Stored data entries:
= = =

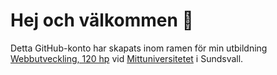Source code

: # Hej och välkommen 👋
Detta GitHub-konto har skapats inom ramen för min utbildning [Webbutveckling, 120 hp](https://www.miun.se/utbildning/program/data-och-it/webbutveckling/) vid [Mittuniversitetet](https://www.miun.se/) i Sundsvall. 

<!--
**peing22/peing22** is a ✨ _special_ ✨ repository because its `README.md` (this file) appears on your GitHub profile.

Here are some ideas to get you started:

- 🔭 I’m currently working on ...
- 🌱 I’m currently learning ...
- 👯 I’m looking to collaborate on ...
- 🤔 I’m looking for help with ...
- 💬 Ask me about ...
- 📫 How to reach me: ...
- 😄 Pronouns: ...
- ⚡ Fun fact: ...
-->
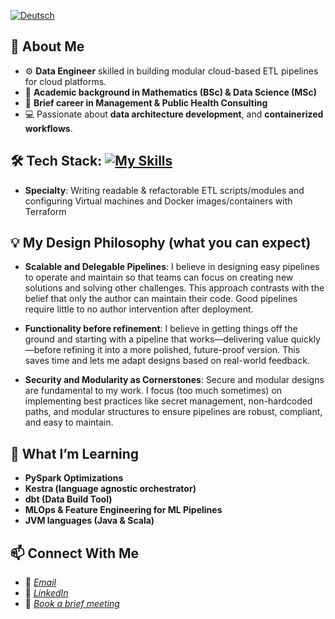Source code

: [![Deutsch](https://img.shields.io/badge/lang-de-red.svg)](https://github.com/Shegzimus/shegzimus/blob/main/README.de.md)

## 🌟 About Me
- ⚙️ **Data Engineer** skilled in building modular cloud-based ETL pipelines for cloud platforms.
- 🔢 **Academic background in Mathematics (BSc) & Data Science (MSc)**
- 💼 **Brief career in Management & Public Health Consulting**
- 💻 Passionate about **data architecture development**, and **containerized workflows**.

## 🛠️ Tech Stack: [![My Skills](https://skillicons.dev/icons?i=py,r,terraform,postgres,bash,docker,redis,github,git,gcp,aws,kafka,latex,vscode,windows )](https://skillicons.dev)

- **Specialty**: Writing readable & refactorable ETL scripts/modules and configuring Virtual machines and Docker images/containers with Terraform

## 💡 My Design Philosophy (what you can expect)
- **Scalable and Delegable Pipelines**: I believe in designing easy pipelines to operate and maintain
  so that teams can focus on creating new solutions and solving other challenges. This approach contrasts with the 
  belief that only the author can maintain their code. Good pipelines require little to no author intervention after deployment.
  
- **Functionality before refinement**: I believe in getting things off the ground and starting with a pipeline that works—delivering value quickly—before refining it into a more polished, future-proof version. This saves time and lets me adapt designs based on real-world feedback.
  
- **Security and Modularity as Cornerstones**: Secure and modular designs are fundamental to my work. I focus (too much sometimes) on implementing
  best practices like secret management, non-hardcoded paths, and modular structures to ensure pipelines are robust, compliant, and easy to maintain.

## 🔭 What I’m Learning
- **PySpark Optimizations**
- **Kestra (language agnostic orchestrator)**
- **dbt (Data Build Tool)**
- **MLOps & Feature Engineering for ML Pipelines**
- **JVM languages (Java & Scala)**


## 📫 Connect With Me
- 📧 *[Email](segun.ajet@protonmail.com)*
- 💼 *[LinkedIn](https://www.linkedin.com/in/segun-ajet/)*
- 🦜 *[Book a brief meeting](https://calendar.app.google/zEJVh3RVoMRD3odn6)*

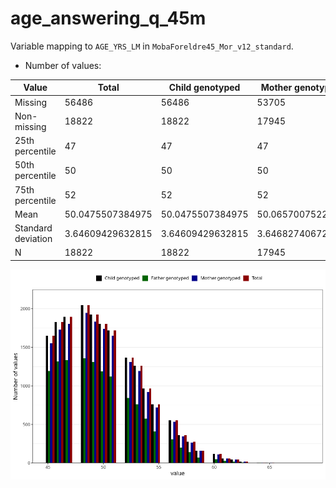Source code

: # age_answering_q_45m
Variable mapping to `AGE_YRS_LM` in `MobaForeldre45_Mor_v12_standard`.
- Number of values:

| Value | Total | Child genotyped | Mother genotyped | Father genotyped |
| ----- | ----- | --------------- | ---------------- | ---------------- |
| Missing | 56486 | 56486 | 53705 | 37854 |
| Non-missing | 18822 | 18822 | 17945 | 12230 |
| 25th percentile | 47 | 47 | 47 | 47 |
| 50th percentile | 50 | 50 | 50 | 49 |
| 75th percentile | 52 | 52 | 52 | 52 |
| Mean | 50.0475507384975 | 50.0475507384975 | 50.0657007522987 | 49.6979558462796 |
| Standard deviation | 3.64609429632815 | 3.64609429632815 | 3.64682740672987 | 3.47367527195858 |
| N | 18822 | 18822 | 17945 | 12230 |



![](age_answering_q_45m_n.png)



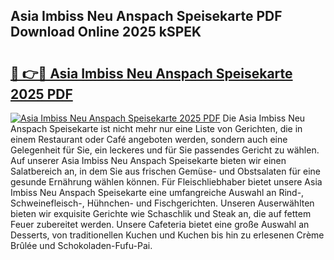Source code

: ## Asia Imbiss Neu Anspach Speisekarte PDF Download Online 2025 kSPEK

# <h2><a href="http://gc9nqs.nevu.top/?p=Asia+Imbiss+Neu+Anspach+Speisekarte">🔗 👉🔴 Asia Imbiss Neu Anspach Speisekarte 2025 PDF</a></h2>

[![Asia Imbiss Neu Anspach Speisekarte 2025 PDF](https://i.imgur.com/dBaPXMq.png)](http://gc9nqs.nevu.top/?p=Asia+Imbiss+Neu+Anspach+Speisekarte)
Die Asia Imbiss Neu Anspach Speisekarte ist nicht mehr nur eine Liste von Gerichten, die in einem Restaurant oder Café angeboten werden, sondern auch eine Gelegenheit für Sie, ein leckeres und für Sie passendes Gericht zu wählen. Auf unserer Asia Imbiss Neu Anspach Speisekarte bieten wir einen Salatbereich an, in dem Sie aus frischen Gemüse- und Obstsalaten für eine gesunde Ernährung wählen können. Für Fleischliebhaber bietet unsere Asia Imbiss Neu Anspach Speisekarte eine umfangreiche Auswahl an Rind-, Schweinefleisch-, Hühnchen- und Fischgerichten. Unseren Auserwählten bieten wir exquisite Gerichte wie Schaschlik und Steak an, die auf fettem Feuer zubereitet werden. Unsere Cafeteria bietet eine große Auswahl an Desserts, von traditionellen Kuchen und Kuchen bis hin zu erlesenen Crème Brûlée und Schokoladen-Fufu-Pai.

= = =

The reply should consist solely of the lines above from the one that has "belief that only" through the one that has "- **Functionality before", reproduced exactly.

  belief that only the author can maintain their code. Good pipelines require little to no author intervention after deployment.
  
- **Functionality before refinement**: I believe in getting things off the ground and starting with a pipeline that works—delivering value quickly—before refining it into a more polished, future-proof version. This saves time and lets me adapt designs based on real-world feedback.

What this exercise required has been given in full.